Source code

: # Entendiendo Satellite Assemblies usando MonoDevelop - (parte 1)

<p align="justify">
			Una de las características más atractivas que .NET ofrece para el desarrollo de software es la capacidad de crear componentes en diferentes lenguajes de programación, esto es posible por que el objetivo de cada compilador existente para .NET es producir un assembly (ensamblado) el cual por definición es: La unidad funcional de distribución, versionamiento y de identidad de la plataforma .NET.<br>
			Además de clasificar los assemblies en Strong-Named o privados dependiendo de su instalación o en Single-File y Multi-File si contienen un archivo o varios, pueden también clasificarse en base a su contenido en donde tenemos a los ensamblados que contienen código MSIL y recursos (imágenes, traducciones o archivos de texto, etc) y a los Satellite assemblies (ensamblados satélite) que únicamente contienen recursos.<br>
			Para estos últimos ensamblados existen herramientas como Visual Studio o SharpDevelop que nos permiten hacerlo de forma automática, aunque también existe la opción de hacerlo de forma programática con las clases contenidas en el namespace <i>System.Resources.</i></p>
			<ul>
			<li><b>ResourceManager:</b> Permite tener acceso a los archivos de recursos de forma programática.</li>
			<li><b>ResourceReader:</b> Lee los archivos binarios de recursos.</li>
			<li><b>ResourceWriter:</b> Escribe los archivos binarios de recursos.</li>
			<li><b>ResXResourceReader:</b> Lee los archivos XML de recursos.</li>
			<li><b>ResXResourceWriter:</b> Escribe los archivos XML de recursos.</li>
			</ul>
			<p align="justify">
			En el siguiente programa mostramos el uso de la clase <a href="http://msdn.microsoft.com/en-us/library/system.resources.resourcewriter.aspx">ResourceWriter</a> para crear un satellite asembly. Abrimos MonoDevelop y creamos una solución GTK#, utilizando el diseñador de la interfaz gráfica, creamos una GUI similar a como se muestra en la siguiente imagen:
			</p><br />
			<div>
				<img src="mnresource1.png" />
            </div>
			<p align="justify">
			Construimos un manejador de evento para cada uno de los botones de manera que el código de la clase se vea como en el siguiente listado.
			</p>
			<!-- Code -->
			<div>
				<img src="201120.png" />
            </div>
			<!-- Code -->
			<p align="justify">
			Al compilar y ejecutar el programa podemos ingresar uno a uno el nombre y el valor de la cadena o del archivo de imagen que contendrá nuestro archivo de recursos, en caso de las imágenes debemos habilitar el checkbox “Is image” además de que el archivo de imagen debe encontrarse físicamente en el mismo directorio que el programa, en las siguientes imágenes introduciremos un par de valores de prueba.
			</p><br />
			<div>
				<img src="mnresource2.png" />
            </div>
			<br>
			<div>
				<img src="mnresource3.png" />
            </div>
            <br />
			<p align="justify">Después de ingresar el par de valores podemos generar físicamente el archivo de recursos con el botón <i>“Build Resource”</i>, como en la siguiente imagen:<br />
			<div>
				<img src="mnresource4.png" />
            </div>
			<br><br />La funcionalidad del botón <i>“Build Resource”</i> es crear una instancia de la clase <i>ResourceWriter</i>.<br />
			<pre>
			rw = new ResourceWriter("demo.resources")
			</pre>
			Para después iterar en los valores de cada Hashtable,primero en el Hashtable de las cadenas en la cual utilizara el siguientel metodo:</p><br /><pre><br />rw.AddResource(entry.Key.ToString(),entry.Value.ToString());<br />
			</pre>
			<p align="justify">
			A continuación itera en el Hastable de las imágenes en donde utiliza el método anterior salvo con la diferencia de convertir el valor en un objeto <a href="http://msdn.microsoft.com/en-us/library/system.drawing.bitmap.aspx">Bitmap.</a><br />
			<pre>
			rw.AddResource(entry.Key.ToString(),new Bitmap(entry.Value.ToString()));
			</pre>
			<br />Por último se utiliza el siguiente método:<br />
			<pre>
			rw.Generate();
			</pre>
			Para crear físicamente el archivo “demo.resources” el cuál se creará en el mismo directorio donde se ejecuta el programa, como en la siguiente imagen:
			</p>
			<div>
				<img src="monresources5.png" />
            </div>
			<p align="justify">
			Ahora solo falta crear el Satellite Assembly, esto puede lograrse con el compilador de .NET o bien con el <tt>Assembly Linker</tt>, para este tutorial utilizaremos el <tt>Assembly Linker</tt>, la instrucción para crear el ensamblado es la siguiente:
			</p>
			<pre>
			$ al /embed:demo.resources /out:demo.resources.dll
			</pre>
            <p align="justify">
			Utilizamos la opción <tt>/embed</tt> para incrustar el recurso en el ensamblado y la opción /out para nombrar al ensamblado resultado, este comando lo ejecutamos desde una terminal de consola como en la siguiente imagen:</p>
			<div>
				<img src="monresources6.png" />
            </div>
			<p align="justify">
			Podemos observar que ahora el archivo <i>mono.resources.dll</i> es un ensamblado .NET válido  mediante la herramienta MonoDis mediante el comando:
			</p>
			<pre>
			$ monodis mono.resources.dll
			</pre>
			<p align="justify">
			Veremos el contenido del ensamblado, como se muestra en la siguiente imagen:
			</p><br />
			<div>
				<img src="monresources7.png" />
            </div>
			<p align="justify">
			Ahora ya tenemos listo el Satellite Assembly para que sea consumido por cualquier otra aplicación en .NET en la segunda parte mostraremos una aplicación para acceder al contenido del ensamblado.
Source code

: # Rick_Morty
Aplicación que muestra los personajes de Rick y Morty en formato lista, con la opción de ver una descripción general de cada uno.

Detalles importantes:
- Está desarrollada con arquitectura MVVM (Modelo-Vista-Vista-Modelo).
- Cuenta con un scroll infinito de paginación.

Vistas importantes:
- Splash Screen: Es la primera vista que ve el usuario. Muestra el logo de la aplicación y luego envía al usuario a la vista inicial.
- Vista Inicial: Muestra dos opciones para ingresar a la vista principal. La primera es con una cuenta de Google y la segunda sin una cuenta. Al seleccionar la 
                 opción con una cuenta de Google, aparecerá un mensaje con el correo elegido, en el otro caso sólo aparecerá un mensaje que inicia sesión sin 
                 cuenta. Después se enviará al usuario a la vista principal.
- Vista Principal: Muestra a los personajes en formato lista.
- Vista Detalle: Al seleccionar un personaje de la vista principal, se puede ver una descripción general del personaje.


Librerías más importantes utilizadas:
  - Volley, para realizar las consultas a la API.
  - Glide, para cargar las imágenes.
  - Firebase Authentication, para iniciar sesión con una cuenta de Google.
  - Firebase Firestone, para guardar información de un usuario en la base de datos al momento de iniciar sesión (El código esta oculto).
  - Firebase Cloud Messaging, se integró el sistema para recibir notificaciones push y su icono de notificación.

⁂

EXERCISE OBJECTIVE – In this listing, how many lines contain "personajes"? Give the number without explanation.

EXERCISE RESPONSE – 2